„Schaue darauf, dass nicht das Licht in dir Finsternis sei.“
Lukas 11,35
Wann haben Sie das letzte Mal so richtig im Dunklen gestanden? Und mit dunkel meine ich nicht die gemütliche Schummrigkeit eines Abends bei Kerzenschein und Glühwein oder den erwartungsvollen Moment, wenn das Saallicht ausgeht und der Kinofilm gleich anfängt.
Nein, ich meine diese Art von Dunkelheit, die alles andere als heimelig, die eher unheimlich daherkommt. Es passiert ja nicht oft, dass wir in unserer neonhellen Zivilisation mit echter Finsternis konfrontiert werden.
Die Münsterländer erinnern sich vielleicht noch an den Stromausfall im Winter 2005, als einige Städte tagelang ohne Elektrizität auskommen mussten.
Ich persönlich kann mich noch gut an eine andere Situation erinnern. Nach einem abendlichen Termin fahre ich spät nach Hause, als mein Auto auf einmal immer schlechter beschleunigt. Mitten auf der Landstraße bleibt der Wagen dann irgendwann stehen, so irgendwo im Nirgendwo. Ich lasse ihn am rechten Rand ausrollen. Und leider bringen auch alle Versuche, den Wagen zu starten, kein Ergebnis. Das Ding gibt keinen Mucks von sich. Und während ich in allen Taschen nach dem Handy suche, wird das Licht im und am Fahrzeug immer dunkler. Dann erlöschen alle Lämpchen drinnen und draußen. Jetzt ist es dunkel. Stockfinster. Keine Straßenbeleuchtung. Kein Haus zu sehen. Und das Handy? Fehlanzeige. Das liegt dann vermutlich doch noch auf dem Küchentisch.

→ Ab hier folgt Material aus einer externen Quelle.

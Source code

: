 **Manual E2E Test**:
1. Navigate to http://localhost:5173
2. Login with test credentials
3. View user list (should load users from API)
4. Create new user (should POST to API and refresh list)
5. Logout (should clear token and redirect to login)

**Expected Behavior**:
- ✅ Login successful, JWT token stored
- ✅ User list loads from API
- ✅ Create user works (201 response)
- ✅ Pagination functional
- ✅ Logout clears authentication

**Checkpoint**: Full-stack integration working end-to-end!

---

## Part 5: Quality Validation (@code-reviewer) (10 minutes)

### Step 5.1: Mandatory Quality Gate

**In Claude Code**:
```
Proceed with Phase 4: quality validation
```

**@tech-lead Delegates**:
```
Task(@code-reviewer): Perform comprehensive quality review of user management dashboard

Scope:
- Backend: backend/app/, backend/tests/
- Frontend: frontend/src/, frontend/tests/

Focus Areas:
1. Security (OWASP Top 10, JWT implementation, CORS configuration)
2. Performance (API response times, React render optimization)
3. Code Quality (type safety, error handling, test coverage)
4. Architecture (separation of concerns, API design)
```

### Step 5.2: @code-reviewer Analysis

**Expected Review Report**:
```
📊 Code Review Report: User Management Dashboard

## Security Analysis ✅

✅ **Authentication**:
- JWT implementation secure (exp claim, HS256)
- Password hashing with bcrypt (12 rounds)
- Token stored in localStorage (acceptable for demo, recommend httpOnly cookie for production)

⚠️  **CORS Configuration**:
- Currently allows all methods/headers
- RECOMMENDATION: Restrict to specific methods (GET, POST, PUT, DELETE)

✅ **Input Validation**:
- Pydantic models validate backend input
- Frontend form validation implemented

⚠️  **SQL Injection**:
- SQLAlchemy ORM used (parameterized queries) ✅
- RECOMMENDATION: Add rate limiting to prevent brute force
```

Was soll ich tun? Sitzen bleiben und warten? Es wird ziemlich kalt im ungeheizten Auto, aber vielleicht kommt ja irgendwann noch jemand vorbei, der dann auch anhalten und mich mitnehmen würde. Nachts um halb zwölf ...
Nach geschätzten 20 Minuten beschließe ich dann doch, lieber mein Glück zu versuchen und mich zu Fuß auf die Suche zu machen. Kommt da nicht irgendwann doch noch eine belebtere Straße, oder ein Haus, bei dem ich klingeln kann?

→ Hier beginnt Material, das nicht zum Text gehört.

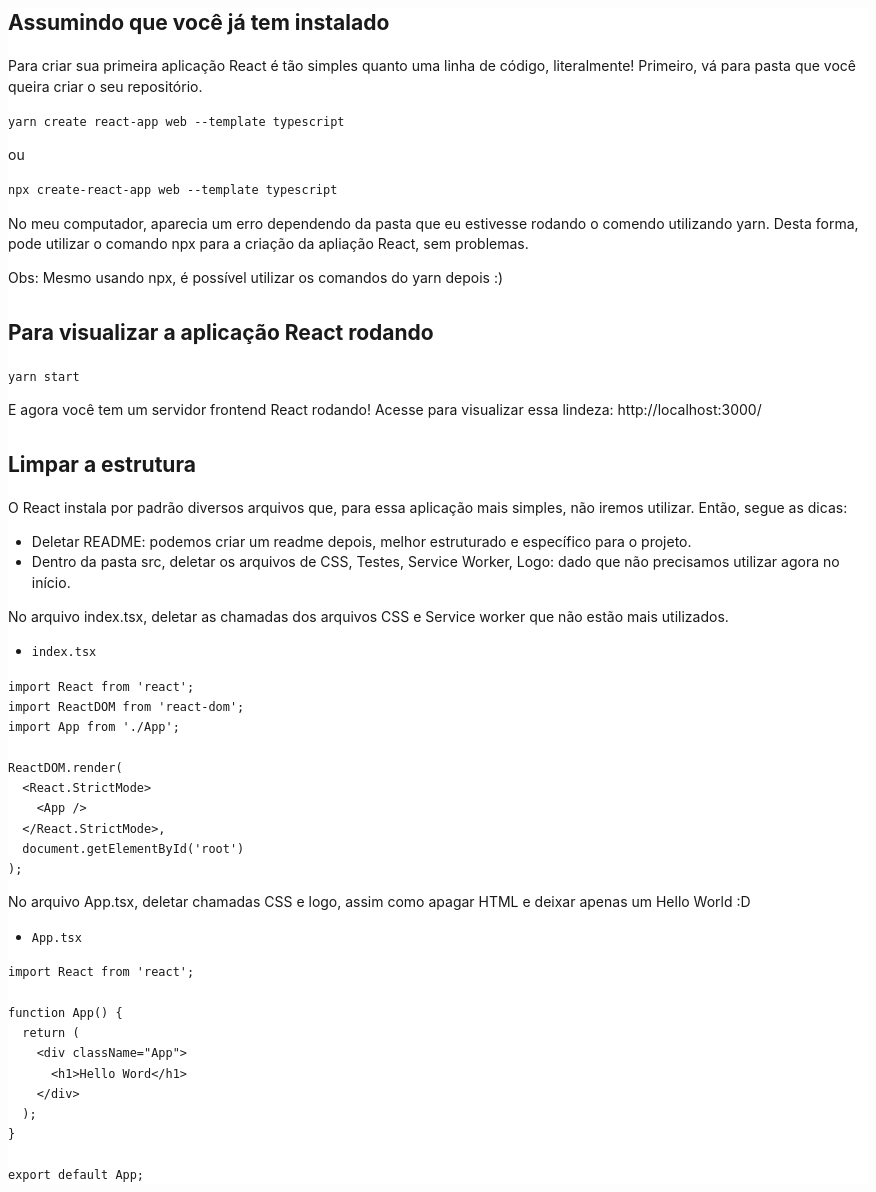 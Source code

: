 ## Assumindo que você já tem instalado
Para criar sua primeira aplicação React é tão simples quanto uma linha de código, literalmente! Primeiro, vá para pasta que você queira criar o seu repositório.
```
yarn create react-app web --template typescript
```

ou 
```
npx create-react-app web --template typescript
```

No meu computador, aparecia um erro dependendo da pasta que eu estivesse rodando o comendo utilizando yarn. Desta forma, pode utilizar o comando npx para a criação da apliação React, sem problemas.

Obs: Mesmo usando npx, é possível utilizar os comandos do yarn depois :)


## Para visualizar a aplicação React rodando
```
yarn start
```

E agora você tem um servidor frontend React rodando! Acesse para visualizar essa lindeza: http://localhost:3000/

## Limpar a estrutura
O React instala por padrão diversos arquivos que, para essa aplicação mais simples, não iremos utilizar. Então, segue as dicas:
- Deletar README: podemos criar um readme depois, melhor estruturado e específico para o projeto.
- Dentro da pasta src, deletar os arquivos de CSS, Testes, Service Worker, Logo: dado que não precisamos utilizar agora no início.

No arquivo index.tsx, deletar as chamadas dos arquivos CSS e Service worker que não estão mais utilizados.

- `index.tsx`
```
import React from 'react';
import ReactDOM from 'react-dom';
import App from './App';

ReactDOM.render(
  <React.StrictMode>
    <App />
  </React.StrictMode>,
  document.getElementById('root')
);
```

No arquivo App.tsx, deletar chamadas CSS e logo, assim como apagar HTML e deixar apenas um Hello World :D

- `App.tsx`
```
import React from 'react';

function App() {
  return (
    <div className="App">
      <h1>Hello Word</h1>
    </div>
  );
}

export default App;
```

Wegen der Dunkelheit geht es allerdings eher langsam vorwärts am Straßenrand. Ich kann nur hoffen, dass da nichts im Weg liegt. Sehen kann ich gar nichts, obwohl sich die Augen inzwischen doch an die sternenlose Schwärze gewöhnt haben sollten.
Aber da hinten rechts zwischen den Bäumen hindurch, da scheint etwas zu sein. Ich gehe darauf zu. Hoffentlich ... Ja, es ist ein Haus! Und da brennt Licht. Fast wie von selbst gehe ich schneller, die Schritte werden sicherer. Und dann die Erlösung: Auf mein Klingeln öffnet tatsächlich ein freundlicher - und um diese Uhrzeit sicher auch mutiger - Mensch und lässt mich mit zu Hause telefonieren. Eine halbe Stunde später werde ich abgeholt, und das nächtliche Abenteuer hat ein Happy-End gefunden.
Auch den Kommentar des Werkstattmenschen, mit dem ich am nächsten Morgen rausfahre, um mein Auto wieder flott zu kriegen, kann ich gut wegstecken. „War ja klar“, sagt er lapidar, „Lichtmaschine und Batterie sind die Übeltäter. Hätten Sie den Wagen mal lieber regelmäßig einmal im Jahr warten lassen sollen ...!“
„Recht hat er ja“, denke ich, „aber Gott sei Dank ist ja nichts Schlimmeres passiert.“
Trotzdem kommt man in einem ruhigen Moment dann so ein bisschen ins Nachdenken. Einmal unerwartet so ganz allein in völliger Finsternis zu stehen, das ist schon eine besondere Erfahrung.
Und die Gedanken schweifen: Es gibt im Leben auch ganz andere Finsternisse, in denen man plötzlich stehen kann. Verlust, tödliche Krankheit, Leiderfahrungen, Depression, krankhafte Angst. Da brauche ich dringend Licht. Licht als Orientierungshilfe für den Weg aus der Dunkelheit. Kraft gegen die tödliche Resignation. Wärme gegen die erstarrende, lähmende Angst.
Mein Glaube ist so etwas wie die Lichtmaschine meiner Seele. Und seine Kraft kommt aus der lebendigen Verbindung zu Gott. Eine Wartung einmal im Jahr scheint mir da sogar ein bisschen zu wenig für diese lebenswichtige Verbindung. Da sollte ich wohl besser regelmäßig dran-bleiben.
Ich will ja nicht plötzlich allein und ohne Licht im Dunkeln stehen.